Will any of this increase the supply of decent affordable housing, or give locals more spending power? The small number of Golden Visa investors are concentrated in limited segments / areas at the high-end of the market (average investment in 2023 €769,000 in cash), where they mainly compete with local elites for luxury housing. Golden Visa demand is almost irrelevant to Spain’s housing affordability crisis, even in hot markets like Barcelona.

But apparently locals will now feel relieved to know that they are no longer second-class citizens just because the Golden Visa has been scrapped. The idea that Golden Visa investors are treated as first-class citizens whilst locals are discriminated against is bizarre. The only advantage Golden Visa investors get is over other non-EU foreign buyers who don’t spend at least €500,00 of their own funds. It’s another disingenuous argument deployed by the government to fabricate a problem and justify the narrative.

What about foreign demand?

Will the end of the Spanish Golden Visa property option hit foreign demand for property in Spain? To some extent, but not as much as some articles I have read in the international media suggest. Will the Chinese, Russians, Ukrainians,  Iranians, Venezuelans and Mexicans stop buying property in Spain just because they can no longer get a Golden Visa with it? Some will go elsewhere, but others will still want to get their money out of those countries and into prime real estate in a country like Spain. What about the British and Americans? I expect to see no impact on British buyers, for whom the visa is just a nice extra, and a modest impact on US demand, for whom the visa is just one consideration amongst others. But I also expect to see a general decline in foreign demand this year and next, as the post-pandemic boom deflates, so falling sales will have nothing to do with the Golden Visa.

Fishy arguments

I’m not arguing in favour of keeping the property Golden Visa. It didn’t attract enough investors when it was supposed to, and now Spain doesn’t need it to attract them. The government is right to shut it down.

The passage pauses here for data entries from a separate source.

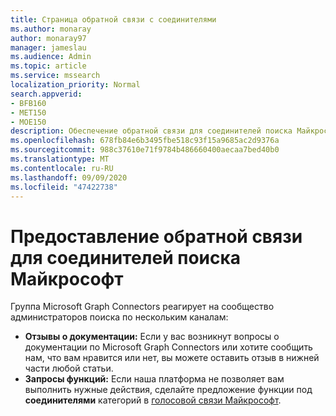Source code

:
 ```yaml
---
title: Страница обратной связи с соединителями
ms.author: monaray
author: monaray97
manager: jameslau
ms.audience: Admin
ms.topic: article
ms.service: mssearch
localization_priority: Normal
search.appverid:
- BFB160
- MET150
- MOE150
description: Обеспечение обратной связи для соединителей поиска Майкрософт
ms.openlocfilehash: 678fb84e6b3495fbe518c93f15a9685ac2d9376a
ms.sourcegitcommit: 988c37610e71f9784b486660400aecaa7bed40b0
ms.translationtype: MT
ms.contentlocale: ru-RU
ms.lasthandoff: 09/09/2020
ms.locfileid: "47422738"
---
```

# <a name="provide-feedback-for-microsoft-search-connectors"></a>Предоставление обратной связи для соединителей поиска Майкрософт

Группа Microsoft Graph Connectors реагирует на сообщество администраторов поиска по нескольким каналам:

* **Отзывы о документации:** Если у вас возникнут вопросы о документации по Microsoft Graph Connectors или хотите сообщить нам, что вам нравится или нет, вы можете оставить отзыв в нижней части любой статьи.
* **Запросы функций:** Если наша платформа не позволяет вам выполнить нужные действия, сделайте предложение функции под **соединителями** категорий в [голосовой связи Майкрософт](https://microsoftsearch.uservoice.com/forums/926998-connectors).
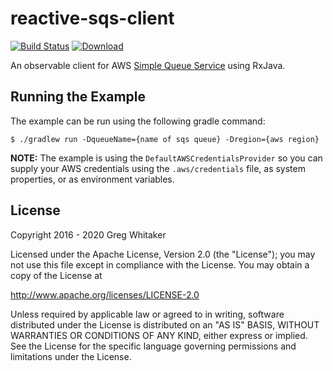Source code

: # reactive-sqs-client
[![Build Status](https://travis-ci.org/gregwhitaker/reactive-sqs-client.svg?branch=master)](https://travis-ci.org/gregwhitaker/reactive-sqs-client)  [ ![Download](https://api.bintray.com/packages/gregwhitaker/maven/reactive-sqs-client/images/download.svg) ](https://bintray.com/gregwhitaker/maven/reactive-sqs-client/_latestVersion)

An observable client for AWS [Simple Queue Service](https://aws.amazon.com/sqs/) using RxJava.

## Running the Example
The example can be run using the following gradle command:

```
$ ./gradlew run -DqueueName={name of sqs queue} -Dregion={aws region}
```

**NOTE:** The example is using the `DefaultAWSCredentialsProvider` so you can supply your AWS credentials using the `.aws/credentials` file, as system properties, or as environment variables.

## License
Copyright 2016 - 2020 Greg Whitaker

Licensed under the Apache License, Version 2.0 (the "License"); you may not use this file except in compliance with the License. You may obtain a copy of the License at

http://www.apache.org/licenses/LICENSE-2.0

Unless required by applicable law or agreed to in writing, software distributed under the License is distributed on an "AS IS" BASIS, WITHOUT WARRANTIES OR CONDITIONS OF ANY KIND, either express or implied. See the License for the specific language governing permissions and limitations under the License.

But why use fishy arguments when a simple “no longer necessary” would do? It looks like government is linking the Golden Visa decision to a broader narrative popular on the left that casts investors, landlords and developers as ‘greedy speculators’ to blame for all Spain’s housing woes, whilst the government makes soon-forgotten claims about how much affordable housing it will provide, and pursues rent-control and squatter-protection policies that only make the housing situation worse. Someone must take the blame, and speculators make a good scapegoat for the government.